为什么 Git 使用加密哈希函数?

Why does Git use a cryptographic hash function?

为什么 Git 使用加密哈希函数 SHA-1 而不是更快的非加密哈希函数?

相关问题:

堆栈溢出问题 Why does Git use SHA-1 as version numbers? 询问为什么 Git 使用 SHA-1 而不是序列号进行提交。

TLDR;

  • 从 2005 年到 2018 年/Git 2.18:SHA-1(见下文)
  • to SHA-256

您可以从 Linus Torvalds himself, when he presented Git to Google back in 2007:
检查 (强调我的)

We check checksums that is considered cryptographically secure. Nobody has been able to break SHA-1, but the point is, SHA-1 as far as git is concerned, isn't even a security feature. It's purely a consistency check.
The security parts are elsewhere. A lot of people assume since git uses SHA-1 and SHA-1 is used for cryptographically secure stuff, they think that it's a huge security feature. It has nothing at all to do with security, it's just the best hash you can get.

Having a good hash is good for being able to trust your data, it happens to have some other good features, too, it means when we hash objects, we know the hash is well distributed and we do not have to worry about certain distribution issues.

Internally it means from the implementation standpoint, we can trust that the hash is so good that we can use hashing algorithms and know there are no bad cases.

So there are some reasons to like the cryptographic side too, but it's really about the ability to trust your data.
I guarantee you, if you put your data in git, you can trust the fact that five years later, after it is converted from your harddisc to DVD to whatever new technology and you copied it along, five years later you can verify the data you get back out is the exact same data you put in. And that is something you really should look for in a source code management system.


2017 年 12 月更新 Git 2.16(2018 年第一季度):支持替代 SHA 的工作正在进行中:请参阅“”。


我在“How would git handle a SHA-1 collision on a blob?”中提到您可以设计一个带有特定 SHA1 prefix 的提交(仍然是一个非常代价高昂的努力)。
但重点仍然存在,因为 Eric Sink mentions in "Git: Cryptographic Hashes" (Version Control by Example (2011) book:

It is rather important that the DVCS never encounter two different pieces of data which have the same digest. Fortunately, good cryptographic hash functions are designed to make such collisions extremely unlikely.

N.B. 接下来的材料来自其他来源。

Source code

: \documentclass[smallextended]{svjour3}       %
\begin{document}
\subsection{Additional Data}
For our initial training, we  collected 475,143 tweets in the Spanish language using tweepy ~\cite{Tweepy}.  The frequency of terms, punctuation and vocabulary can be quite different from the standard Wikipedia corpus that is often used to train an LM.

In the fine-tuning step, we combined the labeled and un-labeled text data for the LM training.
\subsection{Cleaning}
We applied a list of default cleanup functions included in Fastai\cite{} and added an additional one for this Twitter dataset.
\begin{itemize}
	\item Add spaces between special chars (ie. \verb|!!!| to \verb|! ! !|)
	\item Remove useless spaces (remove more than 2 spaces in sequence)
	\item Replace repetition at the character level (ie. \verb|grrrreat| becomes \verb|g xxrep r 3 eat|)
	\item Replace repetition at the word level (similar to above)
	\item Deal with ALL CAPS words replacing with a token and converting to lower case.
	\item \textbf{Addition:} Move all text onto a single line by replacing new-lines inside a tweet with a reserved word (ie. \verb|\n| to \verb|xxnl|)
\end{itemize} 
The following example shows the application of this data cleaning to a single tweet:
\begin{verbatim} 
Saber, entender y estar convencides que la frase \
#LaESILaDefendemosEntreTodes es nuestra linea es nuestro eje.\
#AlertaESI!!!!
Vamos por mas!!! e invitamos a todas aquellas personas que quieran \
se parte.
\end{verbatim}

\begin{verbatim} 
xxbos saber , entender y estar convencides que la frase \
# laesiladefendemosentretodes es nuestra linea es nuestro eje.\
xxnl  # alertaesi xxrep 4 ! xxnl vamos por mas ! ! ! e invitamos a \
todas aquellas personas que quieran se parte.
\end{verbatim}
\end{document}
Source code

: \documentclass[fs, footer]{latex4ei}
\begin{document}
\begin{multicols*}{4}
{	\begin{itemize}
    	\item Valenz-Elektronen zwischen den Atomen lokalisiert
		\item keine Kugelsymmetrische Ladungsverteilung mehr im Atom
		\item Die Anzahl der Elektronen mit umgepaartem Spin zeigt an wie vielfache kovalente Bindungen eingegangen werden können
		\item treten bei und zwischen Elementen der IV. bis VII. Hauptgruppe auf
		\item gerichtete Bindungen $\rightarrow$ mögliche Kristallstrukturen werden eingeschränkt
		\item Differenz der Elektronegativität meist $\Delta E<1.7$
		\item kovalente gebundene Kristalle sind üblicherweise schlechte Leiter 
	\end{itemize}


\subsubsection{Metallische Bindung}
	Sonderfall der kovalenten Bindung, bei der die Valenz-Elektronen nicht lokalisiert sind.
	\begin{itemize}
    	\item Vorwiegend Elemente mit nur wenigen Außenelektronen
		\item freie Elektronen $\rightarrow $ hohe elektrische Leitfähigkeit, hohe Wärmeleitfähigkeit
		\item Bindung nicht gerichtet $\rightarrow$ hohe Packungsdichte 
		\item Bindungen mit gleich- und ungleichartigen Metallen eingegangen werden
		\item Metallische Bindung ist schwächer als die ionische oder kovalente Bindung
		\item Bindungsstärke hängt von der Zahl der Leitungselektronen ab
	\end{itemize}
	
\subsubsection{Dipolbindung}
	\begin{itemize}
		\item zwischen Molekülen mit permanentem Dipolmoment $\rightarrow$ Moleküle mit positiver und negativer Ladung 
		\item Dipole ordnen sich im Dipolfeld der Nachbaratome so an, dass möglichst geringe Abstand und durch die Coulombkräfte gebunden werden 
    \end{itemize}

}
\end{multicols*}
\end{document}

很难找到 good non-cryptographic hash with low collision rate, unless you consider research like "Finding State-of-the-Art Non-cryptographic Hashes with Genetic Programming"。

您还可以阅读“Consider use of non-cryptographic hash algorithm for hashing speed-up", which mentions for instance "xxhash”,这是一种非常快速的非加密哈希算法,工作速度接近 RAM 限制。


关于更改 Git 中的哈希值的讨论并不新鲜:

(莱纳斯·托瓦兹)

There's not really anything remaining of the mozilla code, but hey, I started from it. In retrospect I probably should have started from the PPC asm code that already did the blocking sanely - but that's a "20/20 hindsight" kind of thing.

Plus hey, the mozilla code being a horrid pile of crud was why I was so convinced that I could improve on things. So that's a kind of source for it, even if it's more about the motivational side than any actual remaining code ;)

而且你需要小心 how to measure the actual optimization gain

(莱纳斯·托瓦兹)

I pretty much can guarantee you that it improves things only because it makes gcc generate crap code, which then hides some of the P4 issues.

(约翰·塔普塞尔 - johnflux)

The engineering cost for upgrading git from SHA-1 to a new algorithm is much higher. I'm not sure how it can be done well.

First of all we probably need to deploy a version of git (let's call it version 2 for this conversation) which allows there to be a slot for a new hash value even though it doesn't read or use that space -- it just uses the SHA-1 hash value which is in the other slot.

That way once we eventually deploy yet a newer version of git, let's call it version 3, which produces SHA-3 hashes in addition to SHA-1 hashes, people using git version 2 will be able to continue to inter-operate.
(Although, per this discussion, they may be vulnerable and people who rely on their SHA-1-only patches may be vulnerable.)

简而言之,切换到 any 哈希并不容易。


2017 年 2 月更新:是的,理论上可以计算碰撞 SHA1:shattered.io

How is GIT affected?

GIT strongly relies on SHA-1 for the identification and integrity checking of all file objects and commits.
It is essentially possible to create two GIT repositories with the same head commit hash and different contents, say a benign source code and a backdoored one.
An attacker could potentially selectively serve either repository to targeted users. This will require attackers to compute their own collision.

但是:

This attack required over 9,223,372,036,854,775,808 SHA1 computations. This took the equivalent processing power as 6,500 years of single-CPU computations and 110 years of single-GPU computations.

所以我们现在还不要恐慌。
在“How would Git handle a SHA-1 collision on a blob?”查看更多信息。